The owners of Colonial Tavern in Fredericksburg, Virginia, who recently opened a summer terrace, have taken additional steps to reassure customers by taking temperature measurements at the start of each shift and publishing the results for customers to review..
Some of the new restaurant opening rules fully replicate guidelines previously issued by the Centers for Disease Control and Prevention (CDC). They are intended for childcare facilities, schools, day camps, public transport, restaurants, bars and other businesses and organizations..
For example, the CDC proposes that every other row of seats on public transport should be closed and the number of passengers on a bus or subway car limited..
Many Americans remain cautious amid the gradual opening of the economy, according to a new poll commissioned by the Associated Press by the Public Relations Research Center (NORC). Survey results show that 83% of US residents are, at least to some extent, worried that the lifting of restrictions could lead to a new wave of infections in their region..

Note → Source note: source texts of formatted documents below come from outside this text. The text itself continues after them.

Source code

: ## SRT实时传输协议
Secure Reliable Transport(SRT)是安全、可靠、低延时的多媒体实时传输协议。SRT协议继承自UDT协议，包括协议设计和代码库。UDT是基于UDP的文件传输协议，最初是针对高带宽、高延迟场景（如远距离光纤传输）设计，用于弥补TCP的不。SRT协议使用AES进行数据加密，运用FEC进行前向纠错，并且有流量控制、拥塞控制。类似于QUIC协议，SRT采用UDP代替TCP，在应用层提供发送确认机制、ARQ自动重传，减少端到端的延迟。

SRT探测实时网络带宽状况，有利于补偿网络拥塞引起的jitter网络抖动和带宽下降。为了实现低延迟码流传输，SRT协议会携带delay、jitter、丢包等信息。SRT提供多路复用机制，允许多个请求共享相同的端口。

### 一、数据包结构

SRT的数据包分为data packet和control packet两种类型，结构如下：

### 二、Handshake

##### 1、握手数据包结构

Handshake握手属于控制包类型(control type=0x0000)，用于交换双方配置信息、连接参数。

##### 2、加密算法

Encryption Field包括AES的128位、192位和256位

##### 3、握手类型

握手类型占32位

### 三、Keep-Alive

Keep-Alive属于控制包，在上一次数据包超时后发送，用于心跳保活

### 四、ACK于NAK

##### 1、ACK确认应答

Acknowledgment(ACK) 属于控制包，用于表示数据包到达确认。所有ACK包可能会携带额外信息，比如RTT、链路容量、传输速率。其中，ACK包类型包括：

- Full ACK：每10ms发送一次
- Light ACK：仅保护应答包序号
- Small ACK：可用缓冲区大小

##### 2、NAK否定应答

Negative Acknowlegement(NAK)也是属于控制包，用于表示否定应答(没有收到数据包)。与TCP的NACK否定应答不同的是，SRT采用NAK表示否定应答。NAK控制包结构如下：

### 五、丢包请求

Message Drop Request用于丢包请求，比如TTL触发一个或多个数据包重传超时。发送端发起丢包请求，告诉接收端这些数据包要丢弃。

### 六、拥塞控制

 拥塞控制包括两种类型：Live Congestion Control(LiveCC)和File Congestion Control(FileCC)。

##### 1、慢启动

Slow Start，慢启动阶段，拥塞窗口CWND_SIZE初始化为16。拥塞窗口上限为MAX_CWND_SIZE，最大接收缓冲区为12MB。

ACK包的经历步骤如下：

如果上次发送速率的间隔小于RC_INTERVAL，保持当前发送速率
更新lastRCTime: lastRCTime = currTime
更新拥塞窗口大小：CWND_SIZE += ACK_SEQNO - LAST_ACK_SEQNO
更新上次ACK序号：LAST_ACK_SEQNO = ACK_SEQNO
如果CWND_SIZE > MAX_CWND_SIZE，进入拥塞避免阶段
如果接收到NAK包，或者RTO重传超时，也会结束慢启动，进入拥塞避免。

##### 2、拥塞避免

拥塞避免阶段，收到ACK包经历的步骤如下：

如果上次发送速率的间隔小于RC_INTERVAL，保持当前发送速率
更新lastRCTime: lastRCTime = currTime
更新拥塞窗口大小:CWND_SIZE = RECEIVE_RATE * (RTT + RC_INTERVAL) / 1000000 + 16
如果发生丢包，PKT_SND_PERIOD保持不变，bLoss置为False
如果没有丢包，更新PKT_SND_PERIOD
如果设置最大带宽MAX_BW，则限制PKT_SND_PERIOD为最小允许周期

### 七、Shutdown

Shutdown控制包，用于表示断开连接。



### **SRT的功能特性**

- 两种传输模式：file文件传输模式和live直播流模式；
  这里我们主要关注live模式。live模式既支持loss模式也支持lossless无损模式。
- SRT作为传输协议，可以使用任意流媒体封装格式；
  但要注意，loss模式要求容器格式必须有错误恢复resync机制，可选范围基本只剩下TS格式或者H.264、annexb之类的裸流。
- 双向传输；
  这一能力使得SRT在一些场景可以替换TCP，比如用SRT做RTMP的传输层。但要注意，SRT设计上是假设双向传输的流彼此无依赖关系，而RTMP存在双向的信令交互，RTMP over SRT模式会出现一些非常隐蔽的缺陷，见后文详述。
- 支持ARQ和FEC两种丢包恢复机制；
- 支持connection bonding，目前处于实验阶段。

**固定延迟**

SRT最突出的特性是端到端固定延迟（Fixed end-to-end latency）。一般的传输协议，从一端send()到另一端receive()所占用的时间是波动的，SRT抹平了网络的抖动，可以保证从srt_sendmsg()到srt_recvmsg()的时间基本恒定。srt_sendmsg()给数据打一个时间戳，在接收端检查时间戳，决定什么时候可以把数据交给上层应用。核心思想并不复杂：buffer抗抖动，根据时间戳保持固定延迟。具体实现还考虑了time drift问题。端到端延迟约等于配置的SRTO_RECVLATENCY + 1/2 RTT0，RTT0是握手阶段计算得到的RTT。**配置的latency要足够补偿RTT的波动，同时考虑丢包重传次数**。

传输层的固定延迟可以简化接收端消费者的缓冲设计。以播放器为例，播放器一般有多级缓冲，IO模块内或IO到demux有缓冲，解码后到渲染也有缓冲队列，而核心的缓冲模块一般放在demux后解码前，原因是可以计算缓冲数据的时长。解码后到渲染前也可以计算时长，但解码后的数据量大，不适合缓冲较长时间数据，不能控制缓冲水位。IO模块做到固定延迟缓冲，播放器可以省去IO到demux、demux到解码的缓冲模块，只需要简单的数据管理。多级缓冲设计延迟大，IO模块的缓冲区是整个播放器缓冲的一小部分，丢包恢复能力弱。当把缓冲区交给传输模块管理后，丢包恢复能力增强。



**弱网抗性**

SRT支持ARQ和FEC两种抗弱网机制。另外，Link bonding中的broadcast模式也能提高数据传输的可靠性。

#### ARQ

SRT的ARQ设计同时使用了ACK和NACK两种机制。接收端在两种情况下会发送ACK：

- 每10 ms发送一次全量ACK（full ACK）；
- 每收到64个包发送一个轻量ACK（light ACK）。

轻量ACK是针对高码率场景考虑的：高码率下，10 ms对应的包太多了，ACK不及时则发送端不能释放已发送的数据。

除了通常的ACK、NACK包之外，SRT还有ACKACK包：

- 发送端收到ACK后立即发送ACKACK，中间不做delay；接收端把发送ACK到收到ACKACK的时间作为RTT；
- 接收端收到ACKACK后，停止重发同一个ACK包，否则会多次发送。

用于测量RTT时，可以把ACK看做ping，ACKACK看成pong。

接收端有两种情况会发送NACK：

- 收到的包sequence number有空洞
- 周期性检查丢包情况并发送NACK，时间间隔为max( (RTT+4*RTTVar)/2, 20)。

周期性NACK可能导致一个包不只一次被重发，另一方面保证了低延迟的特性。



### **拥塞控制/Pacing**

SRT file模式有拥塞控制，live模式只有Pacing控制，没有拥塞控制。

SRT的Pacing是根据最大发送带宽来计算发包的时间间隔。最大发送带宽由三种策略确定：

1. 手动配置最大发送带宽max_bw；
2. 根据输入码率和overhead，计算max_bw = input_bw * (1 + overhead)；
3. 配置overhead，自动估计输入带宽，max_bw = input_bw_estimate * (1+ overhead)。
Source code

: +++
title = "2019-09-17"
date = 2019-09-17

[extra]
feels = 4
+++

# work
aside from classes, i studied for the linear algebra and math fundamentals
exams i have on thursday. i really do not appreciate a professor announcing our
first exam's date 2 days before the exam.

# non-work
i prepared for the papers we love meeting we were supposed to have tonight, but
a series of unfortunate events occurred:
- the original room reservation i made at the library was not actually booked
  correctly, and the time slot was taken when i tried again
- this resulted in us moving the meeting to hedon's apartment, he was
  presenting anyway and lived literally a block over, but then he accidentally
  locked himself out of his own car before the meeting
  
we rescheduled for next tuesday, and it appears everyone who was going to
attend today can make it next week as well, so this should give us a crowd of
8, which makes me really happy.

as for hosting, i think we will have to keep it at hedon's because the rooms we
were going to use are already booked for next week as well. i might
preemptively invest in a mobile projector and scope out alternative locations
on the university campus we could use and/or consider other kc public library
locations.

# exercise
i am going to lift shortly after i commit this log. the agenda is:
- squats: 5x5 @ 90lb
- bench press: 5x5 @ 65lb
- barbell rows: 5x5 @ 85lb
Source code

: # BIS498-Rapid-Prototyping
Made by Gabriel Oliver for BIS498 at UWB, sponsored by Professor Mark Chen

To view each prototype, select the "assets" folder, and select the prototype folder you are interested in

The poll also highlighted a growing cross-party divide on this issue, with Democrats becoming more cautious and Republicans less cautious as President Donald Trump urges state governments to “open up our country.” Only about a third of Republicans say they are significantly worried about the new wave of infections, while three-quarters of Democrats are worried about this..
Considering that it is still far from the victory over the virus, the opening of the economy can take place according to the principle of “two steps forward – one step back.” For example, the auto concern Ford this week temporarily suspended production at assembly plants in Chicago and Michigan after three employees became infected with the coronavirus. All work at both enterprises was stopped to disinfect the premises and isolate people in contact with infected colleagues.
Detroit’s big three auto plants – Ford, Chrysler and General Motors – were reopened Monday after two months of downtime. Earlier, we recall that some of their conveyors were transferred to the production of artificial lung ventilation devices.
The education sector has also faced radical changes. For example, the University of Notre Dame in Indiana will return students to the campus, but significant changes have been made to the schedule: the semester will begin in August and end before Thanksgiving..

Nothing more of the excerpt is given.